DATA TO PROCESS ->

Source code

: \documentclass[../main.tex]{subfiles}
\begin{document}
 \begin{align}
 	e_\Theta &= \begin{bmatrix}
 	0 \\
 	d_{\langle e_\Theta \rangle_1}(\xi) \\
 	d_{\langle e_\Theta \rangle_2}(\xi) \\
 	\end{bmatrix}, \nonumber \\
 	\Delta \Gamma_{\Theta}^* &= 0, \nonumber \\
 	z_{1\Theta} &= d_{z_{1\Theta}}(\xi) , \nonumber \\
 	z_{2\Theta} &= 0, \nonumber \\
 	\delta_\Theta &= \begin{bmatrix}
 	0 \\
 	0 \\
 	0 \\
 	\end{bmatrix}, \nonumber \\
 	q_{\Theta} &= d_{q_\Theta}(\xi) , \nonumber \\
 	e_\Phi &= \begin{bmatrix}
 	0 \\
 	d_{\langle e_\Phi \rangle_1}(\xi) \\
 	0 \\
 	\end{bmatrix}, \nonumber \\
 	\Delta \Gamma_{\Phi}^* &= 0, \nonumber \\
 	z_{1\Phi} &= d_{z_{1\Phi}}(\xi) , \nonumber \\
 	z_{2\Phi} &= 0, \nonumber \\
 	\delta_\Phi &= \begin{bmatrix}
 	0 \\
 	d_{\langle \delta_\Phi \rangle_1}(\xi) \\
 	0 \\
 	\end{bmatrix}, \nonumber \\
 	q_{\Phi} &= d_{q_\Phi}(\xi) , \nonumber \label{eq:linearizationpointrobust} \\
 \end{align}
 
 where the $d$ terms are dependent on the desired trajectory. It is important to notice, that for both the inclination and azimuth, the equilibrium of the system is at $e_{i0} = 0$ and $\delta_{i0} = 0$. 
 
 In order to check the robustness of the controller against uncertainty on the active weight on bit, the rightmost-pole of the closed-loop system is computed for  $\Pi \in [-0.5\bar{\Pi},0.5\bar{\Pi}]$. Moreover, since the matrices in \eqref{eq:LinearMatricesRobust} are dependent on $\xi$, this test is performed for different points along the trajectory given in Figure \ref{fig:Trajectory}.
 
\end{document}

REQUIRED WORK ->
Please output every line shown above exactly.

SOLUTION TO THIS PROBLEM ->
Source code

: \documentclass[../main.tex]{subfiles}
\begin{document}
 \begin{align}
 	e_\Theta &= \begin{bmatrix}
 	0 \\
 	d_{\langle e_\Theta \rangle_1}(\xi) \\
 	d_{\langle e_\Theta \rangle_2}(\xi) \\
 	\end{bmatrix}, \nonumber \\
 	\Delta \Gamma_{\Theta}^* &= 0, \nonumber \\
 	z_{1\Theta} &= d_{z_{1\Theta}}(\xi) , \nonumber \\
 	z_{2\Theta} &= 0, \nonumber \\
 	\delta_\Theta &= \begin{bmatrix}
 	0 \\
 	0 \\
 	0 \\
 	\end{bmatrix}, \nonumber \\
 	q_{\Theta} &= d_{q_\Theta}(\xi) , \nonumber \\
 	e_\Phi &= \begin{bmatrix}
 	0 \\
 	d_{\langle e_\Phi \rangle_1}(\xi) \\
 	0 \\
 	\end{bmatrix}, \nonumber \\
 	\Delta \Gamma_{\Phi}^* &= 0, \nonumber \\
 	z_{1\Phi} &= d_{z_{1\Phi}}(\xi) , \nonumber \\
 	z_{2\Phi} &= 0, \nonumber \\
 	\delta_\Phi &= \begin{bmatrix}
 	0 \\
 	d_{\langle \delta_\Phi \rangle_1}(\xi) \\
 	0 \\
 	\end{bmatrix}, \nonumber \\
 	q_{\Phi} &= d_{q_\Phi}(\xi) , \nonumber \label{eq:linearizationpointrobust} \\
 \end{align}
 
 where the $d$ terms are dependent on the desired trajectory. It is important to notice, that for both the inclination and azimuth, the equilibrium of the system is at $e_{i0} = 0$ and $\delta_{i0} = 0$. 
 
 In order to check the robustness of the controller against uncertainty on the active weight on bit, the rightmost-pole of the closed-loop system is computed for  $\Pi \in [-0.5\bar{\Pi},0.5\bar{\Pi}]$. Moreover, since the matrices in \eqref{eq:LinearMatricesRobust} are dependent on $\xi$, this test is performed for different points along the trajectory given in Figure \ref{fig:Trajectory}.
 
\end{document}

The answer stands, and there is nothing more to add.